Oui. Le plus dur n’aura pas été de créer Solidays mais de l’inscrire dans la durée et de le renouveler. Chaque année, nous repartons d’une feuille blanche pour préparer la prochaine édition. Et force est de constater que les deux dernières ont été très difficiles à organiser. La prochaine le sera encore plus avec les très nombreuses incidences (négatives) que nous posent l’organisation des Jeux 2024. Je ne voudrais pas que l’incroyable succès populaire du festival masque ces dures réalités. Plus que jamais, nous allons avoir besoin de nouvelles ressources.
UN MEILLEUR SOUVENIR À PARTAGER ?
Plusieurs me viennent à l’esprit.
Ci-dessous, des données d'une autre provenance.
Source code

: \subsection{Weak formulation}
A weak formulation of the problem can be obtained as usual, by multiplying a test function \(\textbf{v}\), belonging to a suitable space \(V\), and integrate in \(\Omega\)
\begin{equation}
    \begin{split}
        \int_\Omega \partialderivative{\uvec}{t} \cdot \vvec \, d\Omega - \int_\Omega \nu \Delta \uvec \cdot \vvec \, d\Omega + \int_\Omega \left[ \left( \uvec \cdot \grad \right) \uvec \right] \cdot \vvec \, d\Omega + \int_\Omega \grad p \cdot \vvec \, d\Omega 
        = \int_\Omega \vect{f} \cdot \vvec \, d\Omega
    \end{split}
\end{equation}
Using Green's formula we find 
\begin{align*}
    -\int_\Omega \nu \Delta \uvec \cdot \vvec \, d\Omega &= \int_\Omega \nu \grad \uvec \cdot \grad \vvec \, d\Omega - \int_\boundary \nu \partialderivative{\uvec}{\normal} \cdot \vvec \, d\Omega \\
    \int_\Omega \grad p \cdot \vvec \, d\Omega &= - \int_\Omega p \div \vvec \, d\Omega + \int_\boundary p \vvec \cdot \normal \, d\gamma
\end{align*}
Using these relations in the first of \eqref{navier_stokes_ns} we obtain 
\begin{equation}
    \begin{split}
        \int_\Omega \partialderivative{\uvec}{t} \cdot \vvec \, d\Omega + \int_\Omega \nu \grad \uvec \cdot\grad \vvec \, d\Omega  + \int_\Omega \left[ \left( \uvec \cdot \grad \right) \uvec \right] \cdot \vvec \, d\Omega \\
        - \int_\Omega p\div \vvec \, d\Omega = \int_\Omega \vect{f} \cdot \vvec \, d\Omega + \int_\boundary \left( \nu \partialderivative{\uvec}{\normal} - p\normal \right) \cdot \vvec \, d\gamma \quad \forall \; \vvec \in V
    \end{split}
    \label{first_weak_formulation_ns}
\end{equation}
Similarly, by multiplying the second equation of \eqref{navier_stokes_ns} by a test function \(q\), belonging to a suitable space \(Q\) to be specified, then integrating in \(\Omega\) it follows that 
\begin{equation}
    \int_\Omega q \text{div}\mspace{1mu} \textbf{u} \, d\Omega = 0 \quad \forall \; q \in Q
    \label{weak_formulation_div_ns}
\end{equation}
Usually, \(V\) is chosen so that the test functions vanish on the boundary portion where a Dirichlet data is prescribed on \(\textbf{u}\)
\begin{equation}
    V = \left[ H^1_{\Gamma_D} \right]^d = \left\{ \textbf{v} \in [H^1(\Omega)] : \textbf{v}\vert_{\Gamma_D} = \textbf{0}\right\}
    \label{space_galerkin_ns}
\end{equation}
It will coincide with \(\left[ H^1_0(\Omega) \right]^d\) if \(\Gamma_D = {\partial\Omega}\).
Le Die-in géant dans la boue en solidarité avec les activistes sida qui manifestaient au même moment à Bangkok pour réclamer des traitements (2004), la patrouille de France dans le ciel de Solidays (2019), le concert de Manu Chao en clôture après 10 ans d’attente (2009), 65 000 festivaliers qui quittent le festival en chantant « Ce n’est qu’un au revoir » (2014), Bill Gates au Social Club (2015), l’enthousiasme généreux des 12 000 soignants invités à l’édition spéciale qui leur rendait hommage (2021), Kad Merad, Roshdy Zem, Léa Salamé venant prêter main forte aux bénévoles de Solidarité Sida à la boutique Solidays (2022). Il y en a tellement…
UN RÊVE AUSSI ?
J’espère qu’un jour Solidays pourra s’appeler Jolidays. Ça voudra dire qu’un vaccin contre le sida aura été découvert et que toutes celles et ceux qui en ont besoin, y auront accès.